Aim of the task: Could you copy the whole listing below exactly as written?

######

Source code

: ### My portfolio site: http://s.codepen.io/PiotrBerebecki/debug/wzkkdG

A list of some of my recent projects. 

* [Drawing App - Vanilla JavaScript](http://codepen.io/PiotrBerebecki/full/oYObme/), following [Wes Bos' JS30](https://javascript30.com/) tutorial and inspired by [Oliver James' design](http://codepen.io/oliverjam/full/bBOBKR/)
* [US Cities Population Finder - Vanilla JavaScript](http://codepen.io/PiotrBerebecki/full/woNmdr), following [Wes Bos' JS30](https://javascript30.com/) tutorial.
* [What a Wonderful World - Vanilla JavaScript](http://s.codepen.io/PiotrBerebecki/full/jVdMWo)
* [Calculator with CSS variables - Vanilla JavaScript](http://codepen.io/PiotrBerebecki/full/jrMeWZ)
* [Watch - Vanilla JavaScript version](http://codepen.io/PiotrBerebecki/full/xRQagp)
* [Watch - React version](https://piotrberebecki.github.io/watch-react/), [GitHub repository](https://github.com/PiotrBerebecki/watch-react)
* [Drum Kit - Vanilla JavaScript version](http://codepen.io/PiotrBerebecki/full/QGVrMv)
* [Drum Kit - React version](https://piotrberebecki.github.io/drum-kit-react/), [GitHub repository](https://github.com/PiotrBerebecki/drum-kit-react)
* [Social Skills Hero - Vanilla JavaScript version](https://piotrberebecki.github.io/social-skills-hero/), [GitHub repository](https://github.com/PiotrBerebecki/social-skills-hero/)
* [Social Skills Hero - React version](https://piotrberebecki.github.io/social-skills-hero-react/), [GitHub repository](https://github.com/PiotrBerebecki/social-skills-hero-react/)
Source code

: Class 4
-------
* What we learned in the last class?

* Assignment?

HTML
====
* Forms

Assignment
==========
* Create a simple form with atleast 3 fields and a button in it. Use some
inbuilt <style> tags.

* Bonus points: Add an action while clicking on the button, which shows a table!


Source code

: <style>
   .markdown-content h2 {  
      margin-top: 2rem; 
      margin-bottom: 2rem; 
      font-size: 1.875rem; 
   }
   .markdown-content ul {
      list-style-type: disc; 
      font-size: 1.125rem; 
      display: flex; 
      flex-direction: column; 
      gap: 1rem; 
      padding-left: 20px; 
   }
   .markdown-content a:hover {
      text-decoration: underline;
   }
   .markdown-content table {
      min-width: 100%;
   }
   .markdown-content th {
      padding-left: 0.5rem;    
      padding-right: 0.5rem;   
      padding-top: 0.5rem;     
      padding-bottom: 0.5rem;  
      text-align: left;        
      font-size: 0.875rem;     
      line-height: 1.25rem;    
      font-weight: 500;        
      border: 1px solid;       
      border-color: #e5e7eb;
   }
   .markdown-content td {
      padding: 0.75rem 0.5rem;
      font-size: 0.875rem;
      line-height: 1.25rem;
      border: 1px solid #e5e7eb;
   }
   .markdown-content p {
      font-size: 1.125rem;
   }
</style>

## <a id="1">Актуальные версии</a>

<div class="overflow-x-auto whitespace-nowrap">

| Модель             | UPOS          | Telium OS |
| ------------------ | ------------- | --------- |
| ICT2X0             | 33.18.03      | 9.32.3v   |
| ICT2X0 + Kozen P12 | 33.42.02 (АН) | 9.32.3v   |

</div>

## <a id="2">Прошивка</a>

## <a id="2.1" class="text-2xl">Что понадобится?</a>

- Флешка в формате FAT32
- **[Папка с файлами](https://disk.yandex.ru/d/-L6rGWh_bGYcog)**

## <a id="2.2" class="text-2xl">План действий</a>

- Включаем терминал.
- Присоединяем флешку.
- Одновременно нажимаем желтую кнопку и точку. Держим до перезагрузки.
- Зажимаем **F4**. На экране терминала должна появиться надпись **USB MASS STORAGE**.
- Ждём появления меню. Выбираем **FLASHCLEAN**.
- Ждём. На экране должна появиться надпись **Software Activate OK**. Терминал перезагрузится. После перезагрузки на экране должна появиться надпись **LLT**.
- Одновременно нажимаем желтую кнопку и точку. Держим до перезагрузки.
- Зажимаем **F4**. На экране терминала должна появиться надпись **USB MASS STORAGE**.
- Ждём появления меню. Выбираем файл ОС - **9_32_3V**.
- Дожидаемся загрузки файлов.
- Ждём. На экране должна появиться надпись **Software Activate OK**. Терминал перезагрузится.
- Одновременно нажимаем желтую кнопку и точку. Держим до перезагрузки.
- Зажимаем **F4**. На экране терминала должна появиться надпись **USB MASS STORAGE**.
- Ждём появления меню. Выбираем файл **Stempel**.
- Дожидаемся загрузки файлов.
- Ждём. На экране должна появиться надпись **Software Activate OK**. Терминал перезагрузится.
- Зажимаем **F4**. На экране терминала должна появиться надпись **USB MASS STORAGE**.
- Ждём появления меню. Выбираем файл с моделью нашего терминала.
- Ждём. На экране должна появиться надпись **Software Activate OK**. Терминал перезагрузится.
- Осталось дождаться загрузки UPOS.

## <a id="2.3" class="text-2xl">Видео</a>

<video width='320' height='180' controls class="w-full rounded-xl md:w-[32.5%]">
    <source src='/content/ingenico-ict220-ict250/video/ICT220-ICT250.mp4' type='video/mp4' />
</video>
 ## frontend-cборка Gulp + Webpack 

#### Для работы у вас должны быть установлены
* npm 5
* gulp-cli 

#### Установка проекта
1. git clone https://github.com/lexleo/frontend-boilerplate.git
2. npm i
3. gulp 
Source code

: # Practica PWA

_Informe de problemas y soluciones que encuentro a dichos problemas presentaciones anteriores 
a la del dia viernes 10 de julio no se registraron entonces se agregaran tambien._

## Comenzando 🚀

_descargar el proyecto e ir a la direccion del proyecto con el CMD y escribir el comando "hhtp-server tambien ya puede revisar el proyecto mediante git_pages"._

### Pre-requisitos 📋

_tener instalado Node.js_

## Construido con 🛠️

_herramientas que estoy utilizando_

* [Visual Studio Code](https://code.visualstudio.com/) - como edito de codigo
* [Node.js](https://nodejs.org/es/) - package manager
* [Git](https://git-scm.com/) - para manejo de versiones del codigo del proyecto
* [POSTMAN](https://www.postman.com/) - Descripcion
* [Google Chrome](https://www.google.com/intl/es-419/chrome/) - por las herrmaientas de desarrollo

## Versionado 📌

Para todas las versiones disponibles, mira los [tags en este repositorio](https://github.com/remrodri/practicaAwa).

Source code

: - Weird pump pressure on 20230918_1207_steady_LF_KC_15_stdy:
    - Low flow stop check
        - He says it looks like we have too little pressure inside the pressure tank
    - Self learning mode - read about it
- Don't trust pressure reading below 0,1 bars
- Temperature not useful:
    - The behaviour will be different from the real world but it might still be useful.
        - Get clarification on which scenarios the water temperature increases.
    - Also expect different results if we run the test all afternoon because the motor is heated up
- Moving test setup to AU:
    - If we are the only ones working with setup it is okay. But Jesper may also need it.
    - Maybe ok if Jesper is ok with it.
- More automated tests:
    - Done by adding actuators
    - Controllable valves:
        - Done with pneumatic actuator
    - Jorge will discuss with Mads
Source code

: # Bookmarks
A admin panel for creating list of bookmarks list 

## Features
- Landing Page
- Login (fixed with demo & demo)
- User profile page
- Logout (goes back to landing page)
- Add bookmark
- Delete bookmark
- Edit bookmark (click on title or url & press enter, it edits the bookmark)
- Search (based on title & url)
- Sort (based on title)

######

Exercise solution:
Source code

: ### My portfolio site: http://s.codepen.io/PiotrBerebecki/debug/wzkkdG

A list of some of my recent projects. 

* [Drawing App - Vanilla JavaScript](http://codepen.io/PiotrBerebecki/full/oYObme/), following [Wes Bos' JS30](https://javascript30.com/) tutorial and inspired by [Oliver James' design](http://codepen.io/oliverjam/full/bBOBKR/)
* [US Cities Population Finder - Vanilla JavaScript](http://codepen.io/PiotrBerebecki/full/woNmdr), following [Wes Bos' JS30](https://javascript30.com/) tutorial.
* [What a Wonderful World - Vanilla JavaScript](http://s.codepen.io/PiotrBerebecki/full/jVdMWo)
* [Calculator with CSS variables - Vanilla JavaScript](http://codepen.io/PiotrBerebecki/full/jrMeWZ)
* [Watch - Vanilla JavaScript version](http://codepen.io/PiotrBerebecki/full/xRQagp)
* [Watch - React version](https://piotrberebecki.github.io/watch-react/), [GitHub repository](https://github.com/PiotrBerebecki/watch-react)
* [Drum Kit - Vanilla JavaScript version](http://codepen.io/PiotrBerebecki/full/QGVrMv)
* [Drum Kit - React version](https://piotrberebecki.github.io/drum-kit-react/), [GitHub repository](https://github.com/PiotrBerebecki/drum-kit-react)
* [Social Skills Hero - Vanilla JavaScript version](https://piotrberebecki.github.io/social-skills-hero/), [GitHub repository](https://github.com/PiotrBerebecki/social-skills-hero/)
* [Social Skills Hero - React version](https://piotrberebecki.github.io/social-skills-hero-react/), [GitHub repository](https://github.com/PiotrBerebecki/social-skills-hero-react/)
Source code

: Class 4
-------
* What we learned in the last class?

* Assignment?

HTML
====
* Forms

Assignment
==========
* Create a simple form with atleast 3 fields and a button in it. Use some
inbuilt <style> tags.

* Bonus points: Add an action while clicking on the button, which shows a table!


Source code

: <style>
   .markdown-content h2 {  
      margin-top: 2rem; 
      margin-bottom: 2rem; 
      font-size: 1.875rem; 
   }
   .markdown-content ul {
      list-style-type: disc; 
      font-size: 1.125rem; 
      display: flex; 
      flex-direction: column; 
      gap: 1rem; 
      padding-left: 20px; 
   }
   .markdown-content a:hover {
      text-decoration: underline;
   }
   .markdown-content table {
      min-width: 100%;
   }
   .markdown-content th {
      padding-left: 0.5rem;    
      padding-right: 0.5rem;   
      padding-top: 0.5rem;     
      padding-bottom: 0.5rem;  
      text-align: left;        
      font-size: 0.875rem;     
      line-height: 1.25rem;    
      font-weight: 500;        
      border: 1px solid;       
      border-color: #e5e7eb;
   }
   .markdown-content td {
      padding: 0.75rem 0.5rem;
      font-size: 0.875rem;
      line-height: 1.25rem;
      border: 1px solid #e5e7eb;
   }
   .markdown-content p {
      font-size: 1.125rem;
   }
</style>

## <a id="1">Актуальные версии</a>

<div class="overflow-x-auto whitespace-nowrap">

| Модель             | UPOS          | Telium OS |
| ------------------ | ------------- | --------- |
| ICT2X0             | 33.18.03      | 9.32.3v   |
| ICT2X0 + Kozen P12 | 33.42.02 (АН) | 9.32.3v   |

</div>

## <a id="2">Прошивка</a>

## <a id="2.1" class="text-2xl">Что понадобится?</a>

- Флешка в формате FAT32
- **[Папка с файлами](https://disk.yandex.ru/d/-L6rGWh_bGYcog)**

## <a id="2.2" class="text-2xl">План действий</a>

- Включаем терминал.
- Присоединяем флешку.
- Одновременно нажимаем желтую кнопку и точку. Держим до перезагрузки.
- Зажимаем **F4**. На экране терминала должна появиться надпись **USB MASS STORAGE**.
- Ждём появления меню. Выбираем **FLASHCLEAN**.
- Ждём. На экране должна появиться надпись **Software Activate OK**. Терминал перезагрузится. После перезагрузки на экране должна появиться надпись **LLT**.
- Одновременно нажимаем желтую кнопку и точку. Держим до перезагрузки.
- Зажимаем **F4**. На экране терминала должна появиться надпись **USB MASS STORAGE**.
- Ждём появления меню. Выбираем файл ОС - **9_32_3V**.
- Дожидаемся загрузки файлов.
- Ждём. На экране должна появиться надпись **Software Activate OK**. Терминал перезагрузится.
- Одновременно нажимаем желтую кнопку и точку. Держим до перезагрузки.
- Зажимаем **F4**. На экране терминала должна появиться надпись **USB MASS STORAGE**.
- Ждём появления меню. Выбираем файл **Stempel**.
- Дожидаемся загрузки файлов.
- Ждём. На экране должна появиться надпись **Software Activate OK**. Терминал перезагрузится.
- Зажимаем **F4**. На экране терминала должна появиться надпись **USB MASS STORAGE**.
- Ждём появления меню. Выбираем файл с моделью нашего терминала.
- Ждём. На экране должна появиться надпись **Software Activate OK**. Терминал перезагрузится.
- Осталось дождаться загрузки UPOS.

## <a id="2.3" class="text-2xl">Видео</a>

<video width='320' height='180' controls class="w-full rounded-xl md:w-[32.5%]">
    <source src='/content/ingenico-ict220-ict250/video/ICT220-ICT250.mp4' type='video/mp4' />
</video>
 ## frontend-cборка Gulp + Webpack 

#### Для работы у вас должны быть установлены
* npm 5
* gulp-cli 

#### Установка проекта
1. git clone https://github.com/lexleo/frontend-boilerplate.git
2. npm i
3. gulp 
Source code

: # Practica PWA

_Informe de problemas y soluciones que encuentro a dichos problemas presentaciones anteriores 
a la del dia viernes 10 de julio no se registraron entonces se agregaran tambien._

## Comenzando 🚀

_descargar el proyecto e ir a la direccion del proyecto con el CMD y escribir el comando "hhtp-server tambien ya puede revisar el proyecto mediante git_pages"._

### Pre-requisitos 📋

_tener instalado Node.js_

## Construido con 🛠️

_herramientas que estoy utilizando_

* [Visual Studio Code](https://code.visualstudio.com/) - como edito de codigo
* [Node.js](https://nodejs.org/es/) - package manager
* [Git](https://git-scm.com/) - para manejo de versiones del codigo del proyecto
* [POSTMAN](https://www.postman.com/) - Descripcion
* [Google Chrome](https://www.google.com/intl/es-419/chrome/) - por las herrmaientas de desarrollo

## Versionado 📌

Para todas las versiones disponibles, mira los [tags en este repositorio](https://github.com/remrodri/practicaAwa).

Source code

: - Weird pump pressure on 20230918_1207_steady_LF_KC_15_stdy:
    - Low flow stop check
        - He says it looks like we have too little pressure inside the pressure tank
    - Self learning mode - read about it
- Don't trust pressure reading below 0,1 bars
- Temperature not useful:
    - The behaviour will be different from the real world but it might still be useful.
        - Get clarification on which scenarios the water temperature increases.
    - Also expect different results if we run the test all afternoon because the motor is heated up
- Moving test setup to AU:
    - If we are the only ones working with setup it is okay. But Jesper may also need it.
    - Maybe ok if Jesper is ok with it.
- More automated tests:
    - Done by adding actuators
    - Controllable valves:
        - Done with pneumatic actuator
    - Jorge will discuss with Mads
Source code

: # Bookmarks
A admin panel for creating list of bookmarks list 

## Features
- Landing Page
- Login (fixed with demo & demo)
- User profile page
- Logout (goes back to landing page)
- Add bookmark
- Delete bookmark
- Edit bookmark (click on title or url & press enter, it edits the bookmark)
- Search (based on title & url)
- Sort (based on title)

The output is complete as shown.